** Study material **
■ ■ ■ ■

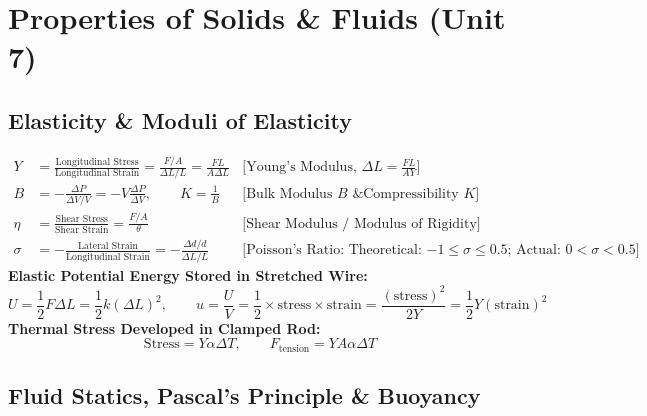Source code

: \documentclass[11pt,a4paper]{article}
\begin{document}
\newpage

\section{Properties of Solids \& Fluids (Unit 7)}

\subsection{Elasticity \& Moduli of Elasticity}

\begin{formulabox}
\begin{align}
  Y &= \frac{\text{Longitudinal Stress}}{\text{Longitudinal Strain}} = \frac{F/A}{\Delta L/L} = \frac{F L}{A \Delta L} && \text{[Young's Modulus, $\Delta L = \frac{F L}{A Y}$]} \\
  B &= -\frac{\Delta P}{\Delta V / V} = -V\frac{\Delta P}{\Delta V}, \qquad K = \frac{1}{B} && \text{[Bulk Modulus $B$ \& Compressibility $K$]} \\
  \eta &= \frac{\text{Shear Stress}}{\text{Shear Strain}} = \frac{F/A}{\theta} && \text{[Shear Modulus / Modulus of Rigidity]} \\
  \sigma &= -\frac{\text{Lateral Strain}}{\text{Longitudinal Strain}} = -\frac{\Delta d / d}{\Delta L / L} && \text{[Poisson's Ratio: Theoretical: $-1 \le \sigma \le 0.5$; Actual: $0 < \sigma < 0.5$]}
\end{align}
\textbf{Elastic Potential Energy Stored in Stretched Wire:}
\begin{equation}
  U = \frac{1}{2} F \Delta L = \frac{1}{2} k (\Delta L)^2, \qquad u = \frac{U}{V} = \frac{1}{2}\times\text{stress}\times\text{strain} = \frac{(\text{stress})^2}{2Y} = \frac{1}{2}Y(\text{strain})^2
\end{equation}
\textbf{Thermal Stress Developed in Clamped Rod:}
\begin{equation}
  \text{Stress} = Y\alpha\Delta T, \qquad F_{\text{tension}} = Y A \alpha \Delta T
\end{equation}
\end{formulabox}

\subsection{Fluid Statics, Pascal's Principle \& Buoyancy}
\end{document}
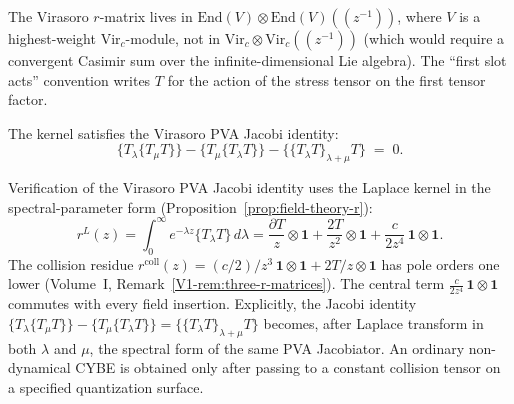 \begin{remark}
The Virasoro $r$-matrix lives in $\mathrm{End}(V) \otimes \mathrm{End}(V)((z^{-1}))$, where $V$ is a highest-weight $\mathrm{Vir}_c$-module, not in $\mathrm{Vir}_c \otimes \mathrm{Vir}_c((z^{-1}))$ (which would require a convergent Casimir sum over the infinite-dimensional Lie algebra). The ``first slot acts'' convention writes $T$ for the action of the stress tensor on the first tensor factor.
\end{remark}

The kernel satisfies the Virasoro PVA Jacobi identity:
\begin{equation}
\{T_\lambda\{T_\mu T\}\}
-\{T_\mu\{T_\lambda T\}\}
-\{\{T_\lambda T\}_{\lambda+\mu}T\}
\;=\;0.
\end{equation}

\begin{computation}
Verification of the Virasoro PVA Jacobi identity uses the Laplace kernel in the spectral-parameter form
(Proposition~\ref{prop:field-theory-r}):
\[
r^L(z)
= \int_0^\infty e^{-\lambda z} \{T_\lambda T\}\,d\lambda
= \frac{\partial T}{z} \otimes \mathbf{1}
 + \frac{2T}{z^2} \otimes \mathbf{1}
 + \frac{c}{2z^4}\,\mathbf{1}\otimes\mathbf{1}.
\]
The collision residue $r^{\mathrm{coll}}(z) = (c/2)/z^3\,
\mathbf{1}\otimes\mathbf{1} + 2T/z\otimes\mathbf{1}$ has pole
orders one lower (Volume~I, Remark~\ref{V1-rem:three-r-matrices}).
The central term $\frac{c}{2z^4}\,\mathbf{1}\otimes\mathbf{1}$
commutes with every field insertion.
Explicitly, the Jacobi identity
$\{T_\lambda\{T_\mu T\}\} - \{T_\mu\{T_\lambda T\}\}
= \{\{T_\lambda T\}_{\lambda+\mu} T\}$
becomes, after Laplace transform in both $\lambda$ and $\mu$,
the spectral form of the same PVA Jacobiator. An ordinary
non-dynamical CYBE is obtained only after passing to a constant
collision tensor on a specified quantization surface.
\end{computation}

■ ■ ■ ■

** What this task involves **
For the material above, the answer must be only the number of lines holding the word "Laplace".

** Solution to this task **
2